The Matrix changed action cinema when it came into our lives. It drew heavily from anime and martial arts films, with Lana and Lily Wachowski using wire work and bullet time that became the trademark of the franchise. There are many memorable scenes in The Matrix, such as the Neo (Keanu Reeves)’s bullet time moves. But the best has to be in the lobby when Neo and Trinity (Carrie-Ann Moss) save their mentor Morpheus (Laurence Fishburne). Its acrobatic approach to the gun fighting is breath-taking, and what’s more, it stands up against the test of time as a revolutionary action scene.
Rather than a comedy film with action or vice versa, Hot Fuzz is a perfect hybrid of the two. Edgar Wright brings together the action and comedy seamlessly, and this is best displayed in the big shootout at the end of the scene. Top police officer Nicholas Angel (Simon Pegg) joins forces with Danny Butterman (Nick Frost) to take down the twisted members of the village council once and for all, including a horse and model village. Brilliant comic timing, well-executed action shots and fast-paced editing that only Edgar Wright can do, Hot Fuzz is a top British film, but also, a top action film.
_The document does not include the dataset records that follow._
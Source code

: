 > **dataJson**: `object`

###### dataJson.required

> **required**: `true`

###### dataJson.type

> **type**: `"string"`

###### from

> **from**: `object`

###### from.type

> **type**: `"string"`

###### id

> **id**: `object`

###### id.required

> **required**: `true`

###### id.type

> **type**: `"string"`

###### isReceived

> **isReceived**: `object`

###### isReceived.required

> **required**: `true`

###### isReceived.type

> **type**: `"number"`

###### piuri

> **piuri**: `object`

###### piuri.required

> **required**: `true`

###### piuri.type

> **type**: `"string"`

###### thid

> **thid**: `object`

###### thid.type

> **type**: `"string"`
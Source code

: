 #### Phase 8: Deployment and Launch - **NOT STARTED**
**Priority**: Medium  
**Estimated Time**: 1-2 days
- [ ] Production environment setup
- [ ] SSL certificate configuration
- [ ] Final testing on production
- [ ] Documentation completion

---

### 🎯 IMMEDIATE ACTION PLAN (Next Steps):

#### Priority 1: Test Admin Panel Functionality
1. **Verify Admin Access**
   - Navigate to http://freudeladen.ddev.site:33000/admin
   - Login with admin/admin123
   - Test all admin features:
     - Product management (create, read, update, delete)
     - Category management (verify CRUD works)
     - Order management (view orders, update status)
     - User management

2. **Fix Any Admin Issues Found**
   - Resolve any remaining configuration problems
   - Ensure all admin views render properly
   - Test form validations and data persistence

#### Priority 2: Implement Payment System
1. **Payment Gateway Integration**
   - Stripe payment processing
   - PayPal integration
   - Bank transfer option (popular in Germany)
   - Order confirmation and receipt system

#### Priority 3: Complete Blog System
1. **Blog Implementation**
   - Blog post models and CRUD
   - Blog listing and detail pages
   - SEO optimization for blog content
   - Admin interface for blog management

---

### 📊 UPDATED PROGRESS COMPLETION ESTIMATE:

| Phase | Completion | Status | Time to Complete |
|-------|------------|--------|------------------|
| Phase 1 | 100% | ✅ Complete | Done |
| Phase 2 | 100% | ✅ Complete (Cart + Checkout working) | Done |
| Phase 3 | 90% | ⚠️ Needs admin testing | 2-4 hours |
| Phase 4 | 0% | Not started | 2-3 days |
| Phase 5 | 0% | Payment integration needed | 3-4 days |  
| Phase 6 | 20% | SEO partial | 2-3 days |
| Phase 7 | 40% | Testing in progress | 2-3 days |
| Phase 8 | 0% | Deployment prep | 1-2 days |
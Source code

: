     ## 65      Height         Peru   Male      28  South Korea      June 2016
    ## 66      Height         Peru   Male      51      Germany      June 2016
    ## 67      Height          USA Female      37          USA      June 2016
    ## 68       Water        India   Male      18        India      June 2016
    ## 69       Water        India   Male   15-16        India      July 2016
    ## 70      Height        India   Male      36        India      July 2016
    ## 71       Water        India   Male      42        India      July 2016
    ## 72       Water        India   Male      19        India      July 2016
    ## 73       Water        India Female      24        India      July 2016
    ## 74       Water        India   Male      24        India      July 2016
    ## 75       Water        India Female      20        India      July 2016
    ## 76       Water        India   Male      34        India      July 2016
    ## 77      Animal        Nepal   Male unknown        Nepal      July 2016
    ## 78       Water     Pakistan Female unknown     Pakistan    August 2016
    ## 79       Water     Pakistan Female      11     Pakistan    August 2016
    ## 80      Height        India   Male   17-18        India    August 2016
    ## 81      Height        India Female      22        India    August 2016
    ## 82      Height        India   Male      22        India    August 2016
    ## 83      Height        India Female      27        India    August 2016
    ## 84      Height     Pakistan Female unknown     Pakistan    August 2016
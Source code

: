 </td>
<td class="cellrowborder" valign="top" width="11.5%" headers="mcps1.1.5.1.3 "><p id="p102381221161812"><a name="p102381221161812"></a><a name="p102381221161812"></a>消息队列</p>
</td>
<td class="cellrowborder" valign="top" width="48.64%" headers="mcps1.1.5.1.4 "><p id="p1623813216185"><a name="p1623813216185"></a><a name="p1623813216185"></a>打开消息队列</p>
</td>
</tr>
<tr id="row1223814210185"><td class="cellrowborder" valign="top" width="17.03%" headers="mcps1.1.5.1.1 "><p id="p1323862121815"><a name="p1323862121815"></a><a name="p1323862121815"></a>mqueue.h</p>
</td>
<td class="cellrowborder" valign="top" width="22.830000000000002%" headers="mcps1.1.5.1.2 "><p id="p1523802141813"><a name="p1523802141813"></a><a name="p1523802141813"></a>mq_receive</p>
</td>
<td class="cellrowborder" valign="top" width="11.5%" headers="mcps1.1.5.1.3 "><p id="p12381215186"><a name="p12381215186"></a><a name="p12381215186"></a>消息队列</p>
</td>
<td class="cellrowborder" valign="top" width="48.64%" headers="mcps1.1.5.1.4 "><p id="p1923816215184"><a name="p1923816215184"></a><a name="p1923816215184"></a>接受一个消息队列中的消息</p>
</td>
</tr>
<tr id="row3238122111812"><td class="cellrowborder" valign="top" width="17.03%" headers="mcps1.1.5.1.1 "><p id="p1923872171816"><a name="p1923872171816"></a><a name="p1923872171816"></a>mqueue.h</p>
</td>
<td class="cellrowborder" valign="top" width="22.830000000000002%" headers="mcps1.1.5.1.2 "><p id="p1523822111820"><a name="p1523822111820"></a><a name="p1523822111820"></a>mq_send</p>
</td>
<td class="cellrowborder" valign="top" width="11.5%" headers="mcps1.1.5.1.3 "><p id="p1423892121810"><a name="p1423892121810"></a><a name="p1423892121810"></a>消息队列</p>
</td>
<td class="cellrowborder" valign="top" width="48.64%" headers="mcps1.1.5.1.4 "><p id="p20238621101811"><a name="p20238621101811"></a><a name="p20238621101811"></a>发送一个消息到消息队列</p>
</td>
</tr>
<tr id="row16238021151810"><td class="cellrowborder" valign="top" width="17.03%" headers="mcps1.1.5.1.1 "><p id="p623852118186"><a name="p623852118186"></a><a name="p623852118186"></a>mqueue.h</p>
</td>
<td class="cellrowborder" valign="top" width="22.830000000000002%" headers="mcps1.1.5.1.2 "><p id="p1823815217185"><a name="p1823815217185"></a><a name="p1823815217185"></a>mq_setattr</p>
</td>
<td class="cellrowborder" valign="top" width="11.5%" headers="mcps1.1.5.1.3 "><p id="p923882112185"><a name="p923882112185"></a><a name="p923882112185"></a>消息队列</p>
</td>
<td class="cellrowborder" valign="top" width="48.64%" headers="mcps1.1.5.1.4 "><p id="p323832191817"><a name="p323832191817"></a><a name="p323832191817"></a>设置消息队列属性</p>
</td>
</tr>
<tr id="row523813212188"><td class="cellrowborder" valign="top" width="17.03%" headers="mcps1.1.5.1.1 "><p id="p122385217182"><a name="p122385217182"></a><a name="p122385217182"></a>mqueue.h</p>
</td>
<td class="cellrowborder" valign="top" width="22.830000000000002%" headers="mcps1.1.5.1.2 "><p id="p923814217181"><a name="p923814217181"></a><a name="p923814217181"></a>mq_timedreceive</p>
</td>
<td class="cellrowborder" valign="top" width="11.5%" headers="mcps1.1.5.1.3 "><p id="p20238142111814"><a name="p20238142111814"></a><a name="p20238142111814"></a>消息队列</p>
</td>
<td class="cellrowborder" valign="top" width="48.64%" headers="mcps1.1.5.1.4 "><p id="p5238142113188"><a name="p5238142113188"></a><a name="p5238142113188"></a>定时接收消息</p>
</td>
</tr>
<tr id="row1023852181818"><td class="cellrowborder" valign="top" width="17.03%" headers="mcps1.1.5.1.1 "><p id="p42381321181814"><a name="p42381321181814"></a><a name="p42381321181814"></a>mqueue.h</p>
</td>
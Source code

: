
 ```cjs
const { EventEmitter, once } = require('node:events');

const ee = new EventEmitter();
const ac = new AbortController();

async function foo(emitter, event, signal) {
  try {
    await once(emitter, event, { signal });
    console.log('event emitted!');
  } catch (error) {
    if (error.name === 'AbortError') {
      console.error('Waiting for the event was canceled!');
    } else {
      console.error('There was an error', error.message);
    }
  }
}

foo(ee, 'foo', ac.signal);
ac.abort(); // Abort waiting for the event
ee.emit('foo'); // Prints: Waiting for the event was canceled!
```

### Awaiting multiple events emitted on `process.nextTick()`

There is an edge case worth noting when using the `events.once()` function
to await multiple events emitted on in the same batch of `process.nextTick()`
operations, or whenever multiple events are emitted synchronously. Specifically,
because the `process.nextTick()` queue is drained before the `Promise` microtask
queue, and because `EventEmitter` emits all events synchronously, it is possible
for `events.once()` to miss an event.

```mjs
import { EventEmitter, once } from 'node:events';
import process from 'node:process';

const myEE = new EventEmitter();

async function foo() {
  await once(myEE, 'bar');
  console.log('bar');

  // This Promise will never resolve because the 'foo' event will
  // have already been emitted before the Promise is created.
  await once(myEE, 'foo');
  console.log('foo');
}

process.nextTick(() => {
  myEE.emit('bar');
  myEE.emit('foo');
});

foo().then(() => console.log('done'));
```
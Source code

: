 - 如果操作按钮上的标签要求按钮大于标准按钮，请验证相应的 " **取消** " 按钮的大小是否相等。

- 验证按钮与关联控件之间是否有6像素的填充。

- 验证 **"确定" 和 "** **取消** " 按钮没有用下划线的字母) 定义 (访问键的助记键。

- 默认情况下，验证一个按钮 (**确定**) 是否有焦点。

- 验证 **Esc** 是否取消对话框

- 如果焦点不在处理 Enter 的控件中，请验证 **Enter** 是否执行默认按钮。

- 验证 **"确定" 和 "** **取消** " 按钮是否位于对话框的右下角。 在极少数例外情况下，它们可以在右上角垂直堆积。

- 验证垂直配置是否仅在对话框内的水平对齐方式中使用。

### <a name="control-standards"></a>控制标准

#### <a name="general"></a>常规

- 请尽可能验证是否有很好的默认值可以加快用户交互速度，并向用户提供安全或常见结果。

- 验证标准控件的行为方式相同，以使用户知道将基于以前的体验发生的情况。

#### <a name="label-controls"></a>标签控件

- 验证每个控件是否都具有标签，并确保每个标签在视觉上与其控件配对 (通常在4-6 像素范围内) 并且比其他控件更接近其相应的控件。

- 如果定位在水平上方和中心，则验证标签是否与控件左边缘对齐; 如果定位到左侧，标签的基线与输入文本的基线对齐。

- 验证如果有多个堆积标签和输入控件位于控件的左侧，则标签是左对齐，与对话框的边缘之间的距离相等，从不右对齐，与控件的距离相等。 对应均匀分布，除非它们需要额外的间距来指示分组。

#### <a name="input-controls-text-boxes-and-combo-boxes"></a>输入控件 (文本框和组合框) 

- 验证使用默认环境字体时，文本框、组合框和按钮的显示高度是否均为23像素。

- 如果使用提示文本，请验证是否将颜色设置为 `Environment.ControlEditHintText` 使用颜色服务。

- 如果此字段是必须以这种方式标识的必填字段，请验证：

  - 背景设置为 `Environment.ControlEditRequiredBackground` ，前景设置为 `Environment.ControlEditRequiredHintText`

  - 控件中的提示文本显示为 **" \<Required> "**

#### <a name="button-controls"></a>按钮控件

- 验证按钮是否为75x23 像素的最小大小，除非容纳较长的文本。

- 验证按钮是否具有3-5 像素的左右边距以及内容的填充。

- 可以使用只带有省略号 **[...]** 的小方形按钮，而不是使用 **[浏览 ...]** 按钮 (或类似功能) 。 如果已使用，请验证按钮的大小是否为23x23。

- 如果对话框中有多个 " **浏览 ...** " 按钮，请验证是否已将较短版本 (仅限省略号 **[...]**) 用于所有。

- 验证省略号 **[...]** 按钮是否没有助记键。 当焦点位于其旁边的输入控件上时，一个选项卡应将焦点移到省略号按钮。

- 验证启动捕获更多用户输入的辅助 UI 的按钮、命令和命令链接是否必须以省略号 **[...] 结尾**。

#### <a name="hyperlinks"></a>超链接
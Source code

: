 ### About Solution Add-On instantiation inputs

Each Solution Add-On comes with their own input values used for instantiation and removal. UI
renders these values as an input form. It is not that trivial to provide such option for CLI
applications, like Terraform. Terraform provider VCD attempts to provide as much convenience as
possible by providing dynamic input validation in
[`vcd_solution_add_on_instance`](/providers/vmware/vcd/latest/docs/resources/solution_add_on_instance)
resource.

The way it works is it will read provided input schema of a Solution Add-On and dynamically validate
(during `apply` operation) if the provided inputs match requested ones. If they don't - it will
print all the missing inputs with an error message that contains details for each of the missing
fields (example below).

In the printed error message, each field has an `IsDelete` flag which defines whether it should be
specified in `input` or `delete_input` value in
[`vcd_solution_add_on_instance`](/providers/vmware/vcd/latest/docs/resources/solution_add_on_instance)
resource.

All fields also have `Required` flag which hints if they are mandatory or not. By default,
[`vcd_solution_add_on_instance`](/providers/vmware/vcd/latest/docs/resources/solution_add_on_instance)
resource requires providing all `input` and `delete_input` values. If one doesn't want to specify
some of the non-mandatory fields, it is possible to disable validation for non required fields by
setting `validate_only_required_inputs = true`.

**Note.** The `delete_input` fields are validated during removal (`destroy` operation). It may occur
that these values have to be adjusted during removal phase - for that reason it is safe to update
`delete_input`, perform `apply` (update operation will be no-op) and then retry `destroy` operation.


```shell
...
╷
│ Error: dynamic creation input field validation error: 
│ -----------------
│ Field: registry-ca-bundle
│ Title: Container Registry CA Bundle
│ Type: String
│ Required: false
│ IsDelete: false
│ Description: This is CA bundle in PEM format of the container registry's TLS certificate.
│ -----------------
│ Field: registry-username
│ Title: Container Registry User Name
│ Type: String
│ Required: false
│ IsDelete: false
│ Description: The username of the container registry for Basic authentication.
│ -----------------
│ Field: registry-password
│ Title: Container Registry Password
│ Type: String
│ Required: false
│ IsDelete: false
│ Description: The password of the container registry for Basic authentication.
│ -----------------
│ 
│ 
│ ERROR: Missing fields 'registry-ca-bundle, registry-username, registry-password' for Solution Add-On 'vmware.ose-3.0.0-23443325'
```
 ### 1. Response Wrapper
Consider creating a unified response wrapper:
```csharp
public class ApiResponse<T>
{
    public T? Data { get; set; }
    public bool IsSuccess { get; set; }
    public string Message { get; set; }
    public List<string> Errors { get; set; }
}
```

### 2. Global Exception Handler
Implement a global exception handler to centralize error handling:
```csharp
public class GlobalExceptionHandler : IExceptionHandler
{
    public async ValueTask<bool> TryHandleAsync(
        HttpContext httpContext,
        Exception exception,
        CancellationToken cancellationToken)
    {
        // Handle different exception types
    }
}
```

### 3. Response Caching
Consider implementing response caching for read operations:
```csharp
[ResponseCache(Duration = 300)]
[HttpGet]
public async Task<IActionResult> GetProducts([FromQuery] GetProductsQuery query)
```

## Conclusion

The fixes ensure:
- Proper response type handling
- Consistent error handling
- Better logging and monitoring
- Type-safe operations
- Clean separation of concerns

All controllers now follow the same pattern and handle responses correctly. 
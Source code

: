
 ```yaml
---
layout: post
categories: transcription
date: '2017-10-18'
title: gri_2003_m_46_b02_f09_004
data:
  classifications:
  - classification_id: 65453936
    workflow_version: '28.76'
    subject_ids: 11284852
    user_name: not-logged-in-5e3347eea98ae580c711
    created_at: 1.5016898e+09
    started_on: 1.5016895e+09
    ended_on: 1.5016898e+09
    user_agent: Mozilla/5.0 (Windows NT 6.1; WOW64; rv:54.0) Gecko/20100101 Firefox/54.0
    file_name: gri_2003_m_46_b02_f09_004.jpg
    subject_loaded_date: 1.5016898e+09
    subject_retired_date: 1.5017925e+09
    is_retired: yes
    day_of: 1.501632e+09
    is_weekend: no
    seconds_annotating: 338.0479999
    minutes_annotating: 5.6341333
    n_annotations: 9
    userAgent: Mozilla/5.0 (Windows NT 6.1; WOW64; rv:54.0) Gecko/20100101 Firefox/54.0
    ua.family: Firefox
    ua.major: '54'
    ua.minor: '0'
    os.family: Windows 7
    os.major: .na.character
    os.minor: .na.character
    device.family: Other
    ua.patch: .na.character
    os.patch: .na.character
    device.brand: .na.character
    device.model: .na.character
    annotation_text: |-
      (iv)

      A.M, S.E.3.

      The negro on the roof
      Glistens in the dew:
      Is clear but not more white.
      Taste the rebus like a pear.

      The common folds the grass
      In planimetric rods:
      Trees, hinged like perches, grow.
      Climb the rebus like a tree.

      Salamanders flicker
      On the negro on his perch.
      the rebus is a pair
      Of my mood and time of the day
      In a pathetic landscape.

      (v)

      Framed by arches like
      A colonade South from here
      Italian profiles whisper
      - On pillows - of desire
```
Quentin Tarantino has given us many fantastic shootouts, from Reservoir Dogs to The Hateful Eight. But it is Django Unchained that has to be named on this list as having the best shootout scenes. Tarantino went all in for the shoot-out in Django, even blowing house up. It’s bloody, rather gory and also just has some incredible staging along with some classic quotable lines. It all comes after seeing Calvin Candie (Leonardo DiCaprio) be one of the best worst villains and Django (Jamie Foxx) taking his revenge. More than anything, it is satisfying to watch not just for the story but the stunning cinematography
John Wick and its sequel, John Wick Chapter 2, have some brilliant shootouts. Keanu Reeves as John Wick makes for a brilliant action star, as he can actually do the action scenes and make them look good. The club scene of the first film is a set piece that turned the hit film into a classic. Wick is the person sent to kill the bogeyman, and you can see why. He methodically makes his way through the club, looking for his target, the belligerent Iosef Tarasov (Alfie Allen), taking out opponents one by one, and hitting the mark every time. Directors David Leitch and Chad Stahelski have a background in stunt work, so they know when to make the cuts, keep the camera steady and so have created a phenomenal action sequence for the ages.